The Iowa Association of Business and Industry (ABI) conference held recently was terrific, as it usually is. A conference full of Iowa business leaders coming together to network and learn is meaningful and impactful. Coralville & Iowa City, this year’s host cities for the conference, have some really awesome venues where great speakers and programming were held. This was the first conference of this type I have attended since the pandemic began, and I believe the same was true for about everyone there. Finally!
While in many ways it was just like I remembered it, I am quite certain I am not the same way I remembered me in it. I was physically present all of the time, mentally there some of the time, and some of the time I was mentally checked out.
With a personality like mine, this is not totally uncommon. I can be subject to the pull of multi-tasking and distractions just as much as the next person. However, this felt different. I scheduled some work-related calls and meetings to directly conflict with some programming and networking that I would enjoy. I am not a victim, and I did it voluntarily. It is a hangover from the way I’ve been working for the past year.

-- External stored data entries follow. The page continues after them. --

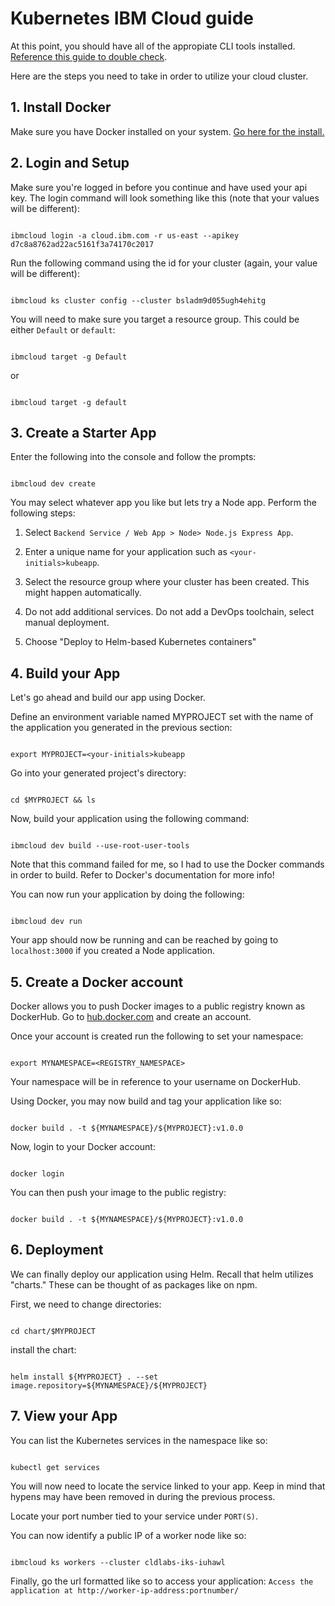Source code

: # Kubernetes IBM Cloud guide

At this point, you should have all of the appropiate CLI tools installed.
[Reference this guide to double check](https://www.ibm.com/cloud/architecture/tutorials/microservices-app-on-kubernetes?task=3).

Here are the steps you need to take in order to utilize your cloud cluster.

## 1. Install Docker ## 

Make sure you have Docker installed on your system. [Go here for the install.](https://docs.docker.com/get-docker/)

## 2. Login and Setup ##

Make sure you're logged in before you continue and have used your api key. The login command will look something like this (note that your values will be different):

```

ibmcloud login -a cloud.ibm.com -r us-east --apikey d7c8a8762ad22ac5161f3a74170c2017

```

Run the following command using the id for your cluster (again, your value will be different):

```

ibmcloud ks cluster config --cluster bsladm9d055ugh4ehitg

```


You will need to make sure you target a resource group. This could be either `Default` or `default`:

```

ibmcloud target -g Default

```

or 

```

ibmcloud target -g default

```

## 3. Create a Starter App ##


Enter the following into the console and follow the prompts:

```

ibmcloud dev create

```

You may select whatever app you like but lets try a Node app. Perform the following steps:

1. Select `Backend Service / Web App > Node> Node.js Express App`.

2. Enter a unique name for your application such as `<your-initials>kubeapp`.

3. Select the resource group where your cluster has been created. This might happen automatically.

4. Do not add additional services.
Do not add a DevOps toolchain, select manual deployment.

5. Choose "Deploy to Helm-based Kubernetes containers"


## 4. Build your App ##

Let's go ahead and build our app using Docker.

Define an environment variable named MYPROJECT set with the name of the application you generated in the previous section:

```

export MYPROJECT=<your-initials>kubeapp

```

Go into your generated project's directory: 

```

cd $MYPROJECT && ls

```

Now, build your application using the following command: 

```

ibmcloud dev build --use-root-user-tools

```

Note that this command failed for me, so I had to use the Docker commands in order to build. Refer to Docker's documentation for more info! 

You can now run your application by doing the following:

```

ibmcloud dev run

```

Your app should now be running and can be reached by going to `localhost:3000` if you created a Node application.

## 5. Create a Docker account ##

Docker allows you to push Docker images to a public registry known as DockerHub. Go to [hub.docker.com](https://hub.docker.com) and create an account.

Once your account is created run the following to set your namespace:

```

export MYNAMESPACE=<REGISTRY_NAMESPACE>

```

Your namespace will be in reference to your username on DockerHub.

Using Docker, you may now build and tag your application like so: 

```

docker build . -t ${MYNAMESPACE}/${MYPROJECT}:v1.0.0

```

Now, login to your Docker account:

```

docker login

```

You can then push your image to the public registry:

```

docker build . -t ${MYNAMESPACE}/${MYPROJECT}:v1.0.0

```

## 6. Deployment ##

We can finally deploy our application using Helm. Recall that helm utilizes "charts." These can be thought of as packages like on npm.

First, we need to change directories:

```

cd chart/$MYPROJECT

```

install the chart: 

```

helm install ${MYPROJECT} . --set image.repository=${MYNAMESPACE}/${MYPROJECT}

```

## 7. View your App ##

You can list the Kubernetes services in the namespace like so:

```

kubectl get services

```

You will now need to locate the service linked to your app. Keep in mind that hypens may have been removed in during the previous process. 

Locate your port number tied to your service under `PORT(S)`. 

You can now identify a public IP of a worker node like so:

```

ibmcloud ks workers --cluster cldlabs-iks-iuhawl

```

Finally, go the url formatted like so to access your application: `Access the application at http://worker-ip-address:portnumber/`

Always available, always willing, with few other competing priorities, I can make it work – all conditions and behaviors strengthened by the pandemic. Its only 30 minutes, an hour, or whatever… It’s no big deal, I can do it from wherever. Why wouldn’t I say yes? I’ll just step out for a session and dive right back in when it’s over.
Well, that all works on paper, but not in practice for me. In the past, a few things would come up during the conference that required attention or a returned call. But for the most part, when I was there, I was *there*. In this case, I created some planned interruptions, and the same few things came up that typically do.
This combination of circumstances, coupled with my pandemic induced attention deficit behavior, did not support me very easily resuming the flow of the conference. I need to reteach myself the practice of presence that I lost touch with during the pandemic. I did not get as much from my settings and those I interact with while they did not as much from me either. It is a lose-lose proposition. Time to reprogram and not miss those opportunities in the future.